Nugent explains Reagan-Bush Economics
I love it when rightwingers fight with each other. Tom Nugent reads and then objects to something from the WSJ oped pages:
A recent Wall Street Journal editorial excoriated four Republican senators for opposing President Bush’s proposal to cut taxes permanently. While these four Republicans — Susan Collins and Olympia Snowe of Maine, John Chafee of Rhode Island, and John McCain of Arizona — oppose the new tax-cut proposal, the Journal reported that they also voted in favor of a Democratic proposition that would increase educational entitlement spending over the next six years by $35 billion. The Journal’s editorial concludes: ‘These votes show that their real motive in obstructing future tax cuts is to keep the money in Washington so they’ll have more to spend.’
Tom could have ripped the shreds out of this oped quite simply by noting Bush has no plans to cut spending in order to lower it to the level of current taxes (which means we are only shifting taxes onto the future as Brad DeLong notes today). But Tom decides to offer his version of rightwing Keynesian economics instead:
The Journal and the senators all seem to miss the economic principle of aggregate demand. Even with ultra-low interest rates for a number of years, the president’s two tax-cut initiatives, and what many consider to be runaway spending by Congress, there is still substantial excess domestic manufacturing capacity (currently at 77.7 percent), a low percentage of workforce participation, and a recent downturn in commodity and energy prices…What the senators and media don’t get is the basic equation that defines the role of government deficits in the economy: The federal government deficit = non-government savings (of net financial assets). That’s fact, not theory, a.k.a. an ‘accounting identity.’ Non-government savings include that of both residents of the U.S. and foreigners. If the federal budget deficit of $450 billion about equals the current account deficit, it means that all the net financial assets added by the deficit are being saved by foreigners, who desire to hold all those dollar-denominated U.S. financial assets and are willing to net export to us in order to get them.

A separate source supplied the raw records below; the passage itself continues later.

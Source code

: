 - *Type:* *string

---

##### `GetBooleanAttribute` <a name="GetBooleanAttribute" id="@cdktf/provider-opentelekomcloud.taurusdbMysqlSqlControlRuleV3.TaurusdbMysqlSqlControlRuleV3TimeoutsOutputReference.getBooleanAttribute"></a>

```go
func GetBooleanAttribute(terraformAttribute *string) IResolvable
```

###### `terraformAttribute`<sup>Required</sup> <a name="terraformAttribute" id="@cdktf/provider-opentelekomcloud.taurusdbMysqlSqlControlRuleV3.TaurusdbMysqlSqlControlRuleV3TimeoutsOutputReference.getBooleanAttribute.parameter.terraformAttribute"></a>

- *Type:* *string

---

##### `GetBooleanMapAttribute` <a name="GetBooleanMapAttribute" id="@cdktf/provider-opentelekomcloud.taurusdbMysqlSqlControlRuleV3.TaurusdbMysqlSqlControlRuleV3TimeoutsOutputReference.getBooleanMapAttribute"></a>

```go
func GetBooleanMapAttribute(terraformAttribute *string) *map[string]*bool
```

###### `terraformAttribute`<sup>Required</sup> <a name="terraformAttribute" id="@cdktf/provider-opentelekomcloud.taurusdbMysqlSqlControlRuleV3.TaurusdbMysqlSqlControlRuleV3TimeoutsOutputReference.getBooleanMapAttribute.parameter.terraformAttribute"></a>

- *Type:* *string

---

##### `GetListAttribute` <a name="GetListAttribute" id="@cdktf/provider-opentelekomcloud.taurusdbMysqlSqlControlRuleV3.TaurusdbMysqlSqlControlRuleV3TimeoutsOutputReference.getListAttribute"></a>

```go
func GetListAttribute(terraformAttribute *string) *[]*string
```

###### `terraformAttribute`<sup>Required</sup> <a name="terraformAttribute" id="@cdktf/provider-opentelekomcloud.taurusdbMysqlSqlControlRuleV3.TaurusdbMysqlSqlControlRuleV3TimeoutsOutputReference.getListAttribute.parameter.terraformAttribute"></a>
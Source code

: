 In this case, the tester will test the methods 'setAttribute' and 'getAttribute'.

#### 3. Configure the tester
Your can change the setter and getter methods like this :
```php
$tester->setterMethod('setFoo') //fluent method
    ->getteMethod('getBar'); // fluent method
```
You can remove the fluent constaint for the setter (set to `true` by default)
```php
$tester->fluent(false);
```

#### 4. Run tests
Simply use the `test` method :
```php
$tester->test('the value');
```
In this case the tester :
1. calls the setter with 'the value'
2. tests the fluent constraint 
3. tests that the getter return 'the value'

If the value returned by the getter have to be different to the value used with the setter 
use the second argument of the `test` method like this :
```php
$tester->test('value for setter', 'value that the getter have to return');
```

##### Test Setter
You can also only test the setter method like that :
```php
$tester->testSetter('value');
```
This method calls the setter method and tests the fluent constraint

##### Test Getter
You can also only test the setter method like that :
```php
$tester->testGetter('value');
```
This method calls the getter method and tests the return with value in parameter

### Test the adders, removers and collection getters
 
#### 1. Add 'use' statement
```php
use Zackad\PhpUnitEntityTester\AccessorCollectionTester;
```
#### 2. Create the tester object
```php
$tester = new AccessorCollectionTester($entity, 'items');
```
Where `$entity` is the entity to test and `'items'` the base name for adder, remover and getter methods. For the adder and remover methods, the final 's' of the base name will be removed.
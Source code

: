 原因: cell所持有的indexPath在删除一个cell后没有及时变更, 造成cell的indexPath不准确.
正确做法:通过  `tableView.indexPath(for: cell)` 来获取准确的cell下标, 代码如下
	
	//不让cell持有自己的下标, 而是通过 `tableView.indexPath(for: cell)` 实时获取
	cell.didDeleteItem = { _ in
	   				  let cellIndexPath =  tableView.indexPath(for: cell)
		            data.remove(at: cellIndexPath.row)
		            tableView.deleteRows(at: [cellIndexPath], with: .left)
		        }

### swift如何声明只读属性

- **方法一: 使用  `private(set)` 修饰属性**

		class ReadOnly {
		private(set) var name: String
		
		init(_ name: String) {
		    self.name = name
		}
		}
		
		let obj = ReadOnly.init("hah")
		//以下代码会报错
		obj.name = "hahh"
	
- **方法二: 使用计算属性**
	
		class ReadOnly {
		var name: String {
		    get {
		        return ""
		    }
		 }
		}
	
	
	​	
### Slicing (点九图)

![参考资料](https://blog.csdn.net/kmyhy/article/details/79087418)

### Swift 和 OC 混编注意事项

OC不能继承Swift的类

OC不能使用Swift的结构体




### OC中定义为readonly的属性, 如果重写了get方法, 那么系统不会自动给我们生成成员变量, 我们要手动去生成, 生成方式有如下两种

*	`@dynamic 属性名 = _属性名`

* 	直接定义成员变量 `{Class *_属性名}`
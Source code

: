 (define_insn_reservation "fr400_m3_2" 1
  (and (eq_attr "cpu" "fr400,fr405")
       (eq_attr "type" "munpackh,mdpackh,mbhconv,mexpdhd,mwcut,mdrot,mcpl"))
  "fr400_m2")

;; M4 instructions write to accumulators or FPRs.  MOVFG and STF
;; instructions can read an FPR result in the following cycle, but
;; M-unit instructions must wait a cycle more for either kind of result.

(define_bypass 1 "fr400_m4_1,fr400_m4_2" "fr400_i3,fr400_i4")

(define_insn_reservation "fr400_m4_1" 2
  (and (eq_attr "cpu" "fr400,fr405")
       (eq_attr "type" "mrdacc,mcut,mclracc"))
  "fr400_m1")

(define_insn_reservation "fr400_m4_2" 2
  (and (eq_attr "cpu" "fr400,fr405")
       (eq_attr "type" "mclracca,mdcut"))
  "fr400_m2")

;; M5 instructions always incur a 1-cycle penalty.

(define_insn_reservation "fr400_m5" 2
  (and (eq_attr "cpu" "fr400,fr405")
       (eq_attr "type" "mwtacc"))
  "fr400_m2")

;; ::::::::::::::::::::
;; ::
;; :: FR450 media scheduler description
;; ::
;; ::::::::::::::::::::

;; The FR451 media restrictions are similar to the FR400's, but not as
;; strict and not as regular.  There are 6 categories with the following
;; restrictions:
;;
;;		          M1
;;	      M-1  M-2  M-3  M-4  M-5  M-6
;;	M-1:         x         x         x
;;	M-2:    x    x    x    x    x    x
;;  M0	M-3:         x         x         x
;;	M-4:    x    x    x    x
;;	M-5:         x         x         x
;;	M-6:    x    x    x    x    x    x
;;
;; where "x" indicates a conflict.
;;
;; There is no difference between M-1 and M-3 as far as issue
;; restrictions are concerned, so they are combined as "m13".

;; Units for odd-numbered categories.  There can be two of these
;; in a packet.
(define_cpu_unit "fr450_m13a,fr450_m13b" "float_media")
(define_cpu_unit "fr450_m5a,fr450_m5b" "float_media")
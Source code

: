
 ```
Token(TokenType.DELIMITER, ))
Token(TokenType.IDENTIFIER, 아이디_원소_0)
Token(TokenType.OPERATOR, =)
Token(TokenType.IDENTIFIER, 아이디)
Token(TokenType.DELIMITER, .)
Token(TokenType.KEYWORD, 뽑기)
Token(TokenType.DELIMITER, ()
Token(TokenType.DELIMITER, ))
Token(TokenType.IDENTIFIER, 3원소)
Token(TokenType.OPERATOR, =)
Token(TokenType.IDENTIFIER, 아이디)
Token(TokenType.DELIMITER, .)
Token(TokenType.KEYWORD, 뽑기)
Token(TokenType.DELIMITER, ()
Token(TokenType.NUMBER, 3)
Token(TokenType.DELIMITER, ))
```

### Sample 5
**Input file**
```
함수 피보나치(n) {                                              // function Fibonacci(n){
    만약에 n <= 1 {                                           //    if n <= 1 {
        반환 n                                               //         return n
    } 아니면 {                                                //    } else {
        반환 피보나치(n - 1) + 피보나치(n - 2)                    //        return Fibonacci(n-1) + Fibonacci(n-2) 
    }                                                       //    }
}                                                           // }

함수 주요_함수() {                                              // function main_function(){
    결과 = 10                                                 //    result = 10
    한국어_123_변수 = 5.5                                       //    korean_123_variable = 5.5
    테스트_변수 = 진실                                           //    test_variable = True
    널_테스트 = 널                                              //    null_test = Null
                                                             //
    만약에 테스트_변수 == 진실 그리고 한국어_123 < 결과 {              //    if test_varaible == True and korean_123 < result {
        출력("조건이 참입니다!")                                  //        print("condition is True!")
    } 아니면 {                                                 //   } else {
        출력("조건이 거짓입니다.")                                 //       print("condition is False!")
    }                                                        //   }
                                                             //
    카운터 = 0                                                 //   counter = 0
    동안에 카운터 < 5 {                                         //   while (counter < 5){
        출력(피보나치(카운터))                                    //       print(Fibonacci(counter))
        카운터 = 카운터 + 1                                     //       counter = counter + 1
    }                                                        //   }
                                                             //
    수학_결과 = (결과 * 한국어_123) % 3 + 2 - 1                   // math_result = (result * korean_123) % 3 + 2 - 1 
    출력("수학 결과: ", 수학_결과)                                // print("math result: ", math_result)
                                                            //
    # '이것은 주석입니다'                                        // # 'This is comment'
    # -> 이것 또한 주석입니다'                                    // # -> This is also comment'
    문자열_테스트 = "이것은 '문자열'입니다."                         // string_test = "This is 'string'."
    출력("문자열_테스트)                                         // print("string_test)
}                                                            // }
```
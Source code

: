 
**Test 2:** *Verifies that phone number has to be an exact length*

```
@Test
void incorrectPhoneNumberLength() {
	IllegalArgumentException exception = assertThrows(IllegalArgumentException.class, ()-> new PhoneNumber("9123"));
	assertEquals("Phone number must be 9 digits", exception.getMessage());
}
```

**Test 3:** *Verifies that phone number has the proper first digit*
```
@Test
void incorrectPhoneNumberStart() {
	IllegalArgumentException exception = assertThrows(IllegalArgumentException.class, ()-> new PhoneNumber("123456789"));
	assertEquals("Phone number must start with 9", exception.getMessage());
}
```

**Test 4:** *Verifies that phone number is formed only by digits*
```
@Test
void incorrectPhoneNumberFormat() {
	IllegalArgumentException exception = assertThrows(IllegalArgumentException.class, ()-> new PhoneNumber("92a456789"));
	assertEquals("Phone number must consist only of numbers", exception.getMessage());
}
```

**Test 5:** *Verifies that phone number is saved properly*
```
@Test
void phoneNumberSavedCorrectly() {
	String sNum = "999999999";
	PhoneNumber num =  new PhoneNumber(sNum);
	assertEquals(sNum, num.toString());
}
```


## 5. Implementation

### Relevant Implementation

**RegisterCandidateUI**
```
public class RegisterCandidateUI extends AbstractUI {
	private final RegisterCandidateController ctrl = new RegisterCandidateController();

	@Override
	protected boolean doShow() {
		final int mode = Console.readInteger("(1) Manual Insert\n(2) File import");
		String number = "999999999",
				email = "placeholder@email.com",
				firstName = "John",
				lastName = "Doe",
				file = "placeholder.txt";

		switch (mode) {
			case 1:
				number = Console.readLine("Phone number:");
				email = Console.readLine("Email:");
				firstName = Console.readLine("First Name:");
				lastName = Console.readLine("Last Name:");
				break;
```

He is right about us currently being below full employment (something Bush-Cheney is trying to deny). But then Tom goes onto to explain why fiscal stimulus is some sort of prerequisite for staying at full employment, something he and Warren Mosler have argued before. Again Brad DeLong noted how silly their argument is often phrased. But there might be some odd logic to it if you believe that investment is necessarily fixed at a very low level. Never mind that no economist – Keynesian or classical – believes this. Then again – we must remember the rightwing agenda of Mosler&Nugent, which seems to be trying to deny that long-term fiscal stimulus crowds out investment thereby reducing economic growth.